#### EXTRACTED RECORDS

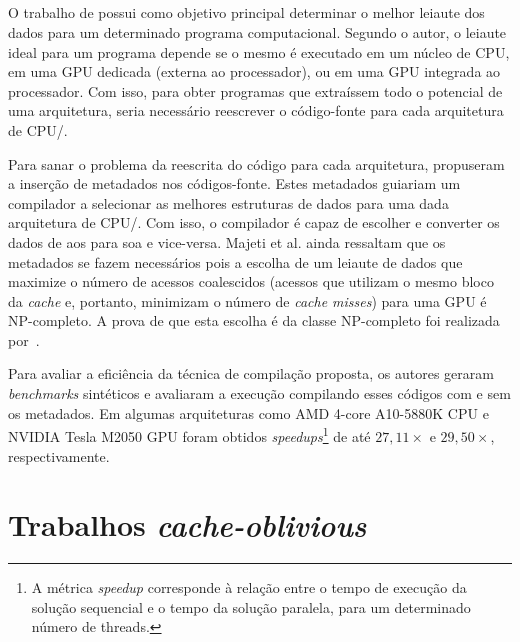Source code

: \subsection{}

O trabalho de  possui como objetivo principal determinar o melhor leiaute dos dados para um determinado programa computacional. Segundo o autor, o leiaute ideal para um programa depende se o mesmo é executado em um núcleo de CPU, em uma GPU dedicada (externa ao processador), ou em uma GPU integrada ao processador. Com isso, para obter programas que extraíssem todo o potencial de uma arquitetura, seria necessário reescrever o código-fonte para cada arquitetura de CPU\@/\@GPU.

Para sanar o problema da reescrita do código para cada arquitetura,  propuseram a inserção de metadados nos códigos-fonte. Estes metadados guiariam um compilador a selecionar as melhores estruturas de dados para uma dada arquitetura de CPU\@/\@GPU. Com isso, o compilador é capaz de escolher e converter os dados de \ac{aos} para \ac{soa} e vice-versa.
Majeti et al. ainda ressaltam que os metadados se fazem necessários pois a escolha de um leiaute de dados que maximize o número de acessos coalescidos (acessos que utilizam o mesmo bloco da \textit{cache} e, portanto, minimizam o número de \textit{cache misses}) para uma GPU é NP-completo. A prova de que esta escolha é da classe NP-completo foi realizada por~.


Para avaliar a eficiência da técnica de compilação proposta, os autores geraram \textit{benchmarks} sintéticos e avaliaram a execução compilando esses códigos com e sem os metadados. Em algumas arquiteturas como AMD 4-core A10-5880K CPU e NVIDIA Tesla M2050 GPU foram obtidos \textit{speedups}\footnote{A métrica \textit{speedup} corresponde à relação entre o tempo de execução da solução sequencial e o tempo da solução paralela, para um determinado número de threads.} de até $27,11 \times$ e $29,50 \times$, respectivamente.

\section{Trabalhos \textit{cache-oblivious}}
\label{sec:trabalhos_cache_oblivous}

########

WORK ITEM:
Taking the line with "Para sanar o" as the start and the last line of the data above as the end, write out those two lines and every line between them exactly, and only those.

ANSWER FOR THIS EXERCISE:
Para sanar o problema da reescrita do código para cada arquitetura,  propuseram a inserção de metadados nos códigos-fonte. Estes metadados guiariam um compilador a selecionar as melhores estruturas de dados para uma dada arquitetura de CPU\@/\@GPU. Com isso, o compilador é capaz de escolher e converter os dados de \ac{aos} para \ac{soa} e vice-versa.
Majeti et al. ainda ressaltam que os metadados se fazem necessários pois a escolha de um leiaute de dados que maximize o número de acessos coalescidos (acessos que utilizam o mesmo bloco da \textit{cache} e, portanto, minimizam o número de \textit{cache misses}) para uma GPU é NP-completo. A prova de que esta escolha é da classe NP-completo foi realizada por~.


Para avaliar a eficiência da técnica de compilação proposta, os autores geraram \textit{benchmarks} sintéticos e avaliaram a execução compilando esses códigos com e sem os metadados. Em algumas arquiteturas como AMD 4-core A10-5880K CPU e NVIDIA Tesla M2050 GPU foram obtidos \textit{speedups}\footnote{A métrica \textit{speedup} corresponde à relação entre o tempo de execução da solução sequencial e o tempo da solução paralela, para um determinado número de threads.} de até $27,11 \times$ e $29,50 \times$, respectivamente.

\section{Trabalhos \textit{cache-oblivious}}
\label{sec:trabalhos_cache_oblivous}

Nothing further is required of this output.